La evolución del concepto de los derechos humanos del siglo XVI y extendido por los pensadores sociales del XVII y los ilustrados del XVIII, con las primeras revoluciones liberales fue recogido en textos normativos: la Declaración de Derechos de Virginia, en el contexto de la Independencia de Estados Unidos (1776), y la Declaración de los Derechos del Hombre y del Ciudadano, en la revolución francesa (1789). En ninguno de estos documentos se consideró a las mujeres.

A lo largo de la Historia, la mujer ha estado relegada social, económica y políticamente por el hombre a un segundo plano. Evidentemente es necesario diferenciar aquí la situación de la mujer según pueblos, sociedades y civilizaciones.[4]

Análisis[editar]

Olympe de Gouges se inspiró íntegramente en la Declaración de los Derechos del Hombre y del Ciudadano y redactó una adaptación solo cambiando la palabra hombre por mujer en algunos pasajes, en algunos equiparaba los mismos derechos para ambos sexos y, en otros artículos resaltaba el predominio del hombre sobre la mujer.[5]

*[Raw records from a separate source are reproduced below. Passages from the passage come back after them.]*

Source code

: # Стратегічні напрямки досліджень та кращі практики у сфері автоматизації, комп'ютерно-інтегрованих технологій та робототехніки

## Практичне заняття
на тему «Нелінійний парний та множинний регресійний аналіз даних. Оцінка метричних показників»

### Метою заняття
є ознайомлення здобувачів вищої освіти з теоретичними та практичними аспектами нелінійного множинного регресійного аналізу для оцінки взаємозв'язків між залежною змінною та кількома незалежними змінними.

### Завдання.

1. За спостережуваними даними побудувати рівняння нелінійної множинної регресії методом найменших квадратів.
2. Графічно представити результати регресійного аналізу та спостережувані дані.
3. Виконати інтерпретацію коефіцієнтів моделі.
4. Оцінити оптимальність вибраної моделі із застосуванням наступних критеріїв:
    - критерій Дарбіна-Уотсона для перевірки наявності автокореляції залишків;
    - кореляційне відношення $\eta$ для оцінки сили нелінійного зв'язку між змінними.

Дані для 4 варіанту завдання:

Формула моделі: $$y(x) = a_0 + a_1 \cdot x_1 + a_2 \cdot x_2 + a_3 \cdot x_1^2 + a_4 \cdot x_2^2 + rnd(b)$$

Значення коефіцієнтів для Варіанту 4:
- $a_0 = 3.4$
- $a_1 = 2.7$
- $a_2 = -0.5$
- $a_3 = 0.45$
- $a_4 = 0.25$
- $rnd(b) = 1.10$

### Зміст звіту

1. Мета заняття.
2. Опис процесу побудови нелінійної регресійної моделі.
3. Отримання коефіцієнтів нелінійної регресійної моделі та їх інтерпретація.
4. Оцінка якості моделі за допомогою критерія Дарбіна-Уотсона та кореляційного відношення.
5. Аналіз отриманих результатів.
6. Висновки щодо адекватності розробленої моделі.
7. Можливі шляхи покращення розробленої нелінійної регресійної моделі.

Se compone de un preámbulo dedicado a la reina María Antonieta, el preámbulo de la obra, de 17 artículos.y un "postámbulo (epílogo) en 24 páginas in octavo.[6]

En la época solo se distribuyeron 5 copias,[7]​ recién en 1840 algunos extractos de la Declaración fueron publicados. El texto integral fue dado a conocer en 1986 por la escritora Benoîte Groult.

Artículos de los derechos de la Mujer y de la Ciudadana[editar]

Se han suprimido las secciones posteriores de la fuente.